素直な目による素直な言葉
航空機の事故をみていると、まただ、と思う事故が時々出てくる。昨年7月米国ユタ州で開発試験中の民間小型ジェット機Spectrum 33が離陸直後に墜落大破して乗員2名が失われた。離陸直後に右ロールし一気に90度まで急ロールして右翼接地大破したもので、原因はエルロンの左右のリンクを逆につないだものと判明した。正常に終了した前のフライトの後、脚ストラットを補強するため隣接するエルロンのリンクを取り外して改修した直後のフライトだった。この事故の後、航空事故のサイトに投稿あり、23年前にフロリダで全く同じ理由でレシプロ双発機Piper Navajo Chiftenを知人と共にフライトテストで失った思い出が語られていた。日本でも昔ある大学のグライダーが耐空検査整備後のテストフライトで離陸直後墜落した話(パイロットは軽傷)を聞いたことがある、このときはエレベータの逆接続だったという、整備の後は必ず舵を動かして、周りの誰かが(普通は数人が)見て動きをチェックするのだが、動くことをだけを見て習慣的に良しといってしまったらしい。根本的に逆だ、ということは時として見逃される。米国の事故も恐らく同じような経過をたどってのことだろう。

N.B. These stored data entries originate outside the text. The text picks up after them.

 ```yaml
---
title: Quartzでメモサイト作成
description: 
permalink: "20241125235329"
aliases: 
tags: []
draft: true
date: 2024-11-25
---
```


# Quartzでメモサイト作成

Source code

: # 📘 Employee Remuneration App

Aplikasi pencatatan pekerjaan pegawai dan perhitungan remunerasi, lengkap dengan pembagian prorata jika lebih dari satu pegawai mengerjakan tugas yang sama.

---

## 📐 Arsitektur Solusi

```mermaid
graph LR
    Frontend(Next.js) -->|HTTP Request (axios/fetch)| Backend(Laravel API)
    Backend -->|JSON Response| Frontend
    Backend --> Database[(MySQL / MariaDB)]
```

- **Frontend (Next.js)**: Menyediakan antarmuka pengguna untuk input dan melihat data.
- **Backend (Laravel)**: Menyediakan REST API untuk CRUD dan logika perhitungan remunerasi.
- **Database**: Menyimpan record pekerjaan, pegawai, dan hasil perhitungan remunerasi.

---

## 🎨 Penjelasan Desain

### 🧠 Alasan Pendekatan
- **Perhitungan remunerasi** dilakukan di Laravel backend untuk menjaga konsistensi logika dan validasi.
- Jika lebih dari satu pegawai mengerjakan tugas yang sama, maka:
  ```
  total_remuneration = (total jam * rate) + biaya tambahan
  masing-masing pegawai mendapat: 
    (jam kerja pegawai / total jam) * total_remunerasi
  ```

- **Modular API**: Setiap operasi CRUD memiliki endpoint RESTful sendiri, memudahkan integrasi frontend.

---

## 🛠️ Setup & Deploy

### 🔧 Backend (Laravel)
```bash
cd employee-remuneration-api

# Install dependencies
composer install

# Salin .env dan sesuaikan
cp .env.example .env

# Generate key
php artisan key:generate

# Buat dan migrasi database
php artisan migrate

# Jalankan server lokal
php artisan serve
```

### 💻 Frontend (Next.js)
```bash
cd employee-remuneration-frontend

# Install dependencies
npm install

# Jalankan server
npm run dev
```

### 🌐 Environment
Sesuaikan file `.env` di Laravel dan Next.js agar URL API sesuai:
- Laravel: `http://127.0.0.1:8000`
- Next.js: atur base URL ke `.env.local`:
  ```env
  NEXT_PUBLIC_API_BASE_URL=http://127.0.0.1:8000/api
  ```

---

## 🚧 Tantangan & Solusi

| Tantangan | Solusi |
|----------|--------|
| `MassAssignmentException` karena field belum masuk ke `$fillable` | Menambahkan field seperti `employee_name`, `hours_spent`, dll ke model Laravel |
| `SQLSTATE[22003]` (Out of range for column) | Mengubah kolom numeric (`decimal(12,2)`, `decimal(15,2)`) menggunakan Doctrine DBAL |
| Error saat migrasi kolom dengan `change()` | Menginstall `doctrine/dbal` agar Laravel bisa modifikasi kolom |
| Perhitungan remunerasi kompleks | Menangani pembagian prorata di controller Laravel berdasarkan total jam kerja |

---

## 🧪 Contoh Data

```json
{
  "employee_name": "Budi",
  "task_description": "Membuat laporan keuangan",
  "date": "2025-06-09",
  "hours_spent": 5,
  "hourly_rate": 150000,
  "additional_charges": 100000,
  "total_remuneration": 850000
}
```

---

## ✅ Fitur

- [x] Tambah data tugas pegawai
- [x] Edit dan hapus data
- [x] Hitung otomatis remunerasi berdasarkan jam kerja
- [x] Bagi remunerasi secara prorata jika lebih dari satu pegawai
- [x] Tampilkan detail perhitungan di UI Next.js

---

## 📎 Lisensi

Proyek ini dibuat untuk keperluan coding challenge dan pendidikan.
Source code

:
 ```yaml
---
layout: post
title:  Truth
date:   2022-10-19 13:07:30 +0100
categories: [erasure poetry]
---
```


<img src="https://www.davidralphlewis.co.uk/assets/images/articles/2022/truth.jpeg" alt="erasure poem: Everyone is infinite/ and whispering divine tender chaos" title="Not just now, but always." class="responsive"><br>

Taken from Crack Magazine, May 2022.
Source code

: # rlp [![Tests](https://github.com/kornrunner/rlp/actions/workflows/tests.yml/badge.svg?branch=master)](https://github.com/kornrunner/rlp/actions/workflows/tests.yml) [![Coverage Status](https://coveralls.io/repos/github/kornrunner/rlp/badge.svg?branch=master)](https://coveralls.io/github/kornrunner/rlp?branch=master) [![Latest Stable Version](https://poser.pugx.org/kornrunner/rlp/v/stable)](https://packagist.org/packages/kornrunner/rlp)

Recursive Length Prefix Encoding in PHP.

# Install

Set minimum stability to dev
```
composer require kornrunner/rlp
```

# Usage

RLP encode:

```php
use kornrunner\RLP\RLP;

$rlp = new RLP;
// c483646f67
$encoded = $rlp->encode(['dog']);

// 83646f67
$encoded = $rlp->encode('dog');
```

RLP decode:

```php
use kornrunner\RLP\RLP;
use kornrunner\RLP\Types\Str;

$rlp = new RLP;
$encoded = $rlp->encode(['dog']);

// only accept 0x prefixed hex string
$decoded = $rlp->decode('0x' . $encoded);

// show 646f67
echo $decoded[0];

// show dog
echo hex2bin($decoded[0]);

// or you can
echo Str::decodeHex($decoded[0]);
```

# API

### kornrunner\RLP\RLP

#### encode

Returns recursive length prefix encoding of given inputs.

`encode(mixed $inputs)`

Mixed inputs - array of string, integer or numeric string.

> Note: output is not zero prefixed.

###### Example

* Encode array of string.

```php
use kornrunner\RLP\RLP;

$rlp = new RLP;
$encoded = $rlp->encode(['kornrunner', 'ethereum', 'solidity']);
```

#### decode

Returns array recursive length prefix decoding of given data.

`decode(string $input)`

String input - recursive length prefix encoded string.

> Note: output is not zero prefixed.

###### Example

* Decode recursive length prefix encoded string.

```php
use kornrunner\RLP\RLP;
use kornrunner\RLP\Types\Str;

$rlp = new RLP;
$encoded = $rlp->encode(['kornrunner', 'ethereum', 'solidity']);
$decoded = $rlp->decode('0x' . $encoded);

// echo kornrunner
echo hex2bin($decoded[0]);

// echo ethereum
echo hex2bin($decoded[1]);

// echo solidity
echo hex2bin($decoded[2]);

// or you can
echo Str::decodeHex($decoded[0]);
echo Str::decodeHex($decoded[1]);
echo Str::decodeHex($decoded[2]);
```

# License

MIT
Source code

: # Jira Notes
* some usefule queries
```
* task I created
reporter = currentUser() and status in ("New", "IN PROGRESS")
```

最近起こったF2の離陸直後の墜落事故も接続ミスだったと防衛省から公表されている。この場合はピッチレートジャイロとロールレートジャイロの逆接続で、フライバイワイヤの機体はセンサの逆接続は操縦系統の逆接続と同じだから、同種事故ということになる。この事故の発生が報道された時状況を聞いて直ぐに逆接続だなこれは、と思ってしまった。プロフェッショナルなパイロットは離陸直後に滅多なことでは操縦不能にならない。この場合も多分幾つものチェックをすり抜けて事故に至ったのだろう。人間は一旦思い込むとなかなか根本的間違いに気づかない。それも関係者全員がこのミスをおかす。
時々こんなことが自分の身の回りにも起こってはしまいか、と気になる。素直な目による素直な言葉はたとえようもなく貴重だ。